## WHAT THE TASK ASKS:
Take from the entries below the stretch from the line with "--runtime-config=api-group/revision=true|false" through the line with "<h3>DOWNLOAD 1 >>>", and return it exactly, leaving the pictures out.

## SUPPLIED DATA:
"""
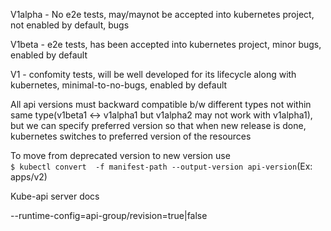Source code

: V1alpha - No e2e tests, may/maynot be accepted into kubernetes project, not enabled by default, bugs  

V1beta - e2e tests, has been accepted into kubernetes project, minor bugs, enabled by default  

V1 - confomity tests, will be well developed for its lifecycle along with kubernetes, minimal-to-no-bugs, enabled by default  

All api versions must backward compatible b/w different types not within same type(v1beta1 <-> v1alpha1 but v1alpha2 may not work with v1alpha1), but we can specify preferred version so that when new release is done, kubernetes switches to preferred version of the resources  

To move from deprecated version to new version use  
`$ kubectl convert  -f manifest-path --output-version api-version`(Ex: apps/v2)

Kube-api server docs  

--runtime-config=api-group/revision=true|false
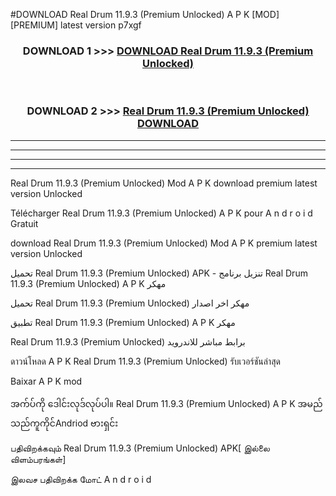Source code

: #DOWNLOAD Real Drum  11.9.3 (Premium Unlocked) A P K [MOD] [PREMIUM] latest version p7xgf



<div align="center">

<h3>DOWNLOAD 1 >>> <a href="https://teeasianyam.web.app?sq=Real Drum  11.9.3 (Premium Unlocked)">DOWNLOAD Real Drum  11.9.3 (Premium Unlocked) </a></h3><br>

<h3>DOWNLOAD 2 >>> <a href="https://teeasianyam.web.app?sq=Real Drum  11.9.3 (Premium Unlocked) ">Real Drum  11.9.3 (Premium Unlocked)  DOWNLOAD </a></h3>

</div>


----------------------------------------------------------

----------------------------------------------------------

----------------------------------------------------------

----------------------------------------------------------


Real Drum  11.9.3 (Premium Unlocked)  Mod A P K download premium latest version Unlocked

Télécharger Real Drum  11.9.3 (Premium Unlocked)  A P K pour A n d r o i d Gratuit

download Real Drum  11.9.3 (Premium Unlocked)  Mod A P K premium latest version Unlocked

تحميل Real Drum  11.9.3 (Premium Unlocked)  APK - تنزيل برنامج Real Drum  11.9.3 (Premium Unlocked)  A P K مهكر

تحميل Real Drum  11.9.3 (Premium Unlocked)  مهكر اخر اصدار

تطبيق Real Drum  11.9.3 (Premium Unlocked)  A P K مهكر

Real Drum  11.9.3 (Premium Unlocked)  برابط مباشر للاندرويد

ดาวน์โหลด A P K Real Drum  11.9.3 (Premium Unlocked)  รับเวอร์ชันล่าสุด

Baixar A P K mod

အက်ပ်ကို ဒေါင်းလုဒ်လုပ်ပါ။ Real Drum  11.9.3 (Premium Unlocked)  A P K အမည်သည်ကူကိုင်Andriod ဗားရှင်း

பதிவிறக்கவும் Real Drum  11.9.3 (Premium Unlocked)  APK[ இல்லை விளம்பரங்கள்] 
 
இலவச பதிவிறக்க மோட் A n d r o i d



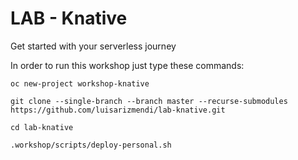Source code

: LAB - Knative
=====================

Get started with your serverless journey

In order to run this workshop just type these commands:

    oc new-project workshop-knative

    git clone --single-branch --branch master --recurse-submodules https://github.com/luisarizmendi/lab-knative.git

    cd lab-knative
    
    .workshop/scripts/deploy-personal.sh
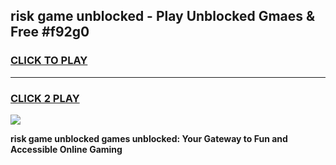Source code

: 
## risk game unblocked - Play Unblocked Gmaes & Free #f92g0
<h3>
<a href="https://news.freeplayer.one?title=risk_game_unblocked&ref=03M">CLICK TO PLAY</a></h3>
<hr>

<h3>
<a href="https://news.freeplayer.one?title=risk_game_unblocked&ref=03M">CLICK 2 PLAY</a>
  
</h3>

<a href="https://news.freeplayer.one?title=risk_game_unblocked&ref=03M"><img src="https://clearcache.store/games.png"></a>


**risk game unblocked games unblocked: Your Gateway to Fun and Accessible Online Gaming**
"""
## THE ANSWER:
--runtime-config=api-group/revision=true|false
Source code

: #DOWNLOAD Real Drum  11.9.3 (Premium Unlocked) A P K [MOD] [PREMIUM] latest version p7xgf



<div align="center">

<h3>DOWNLOAD 1 >>> <a href="https://teeasianyam.web.app?sq=Real Drum  11.9.3 (Premium Unlocked)">DOWNLOAD Real Drum  11.9.3 (Premium Unlocked) </a></h3><br>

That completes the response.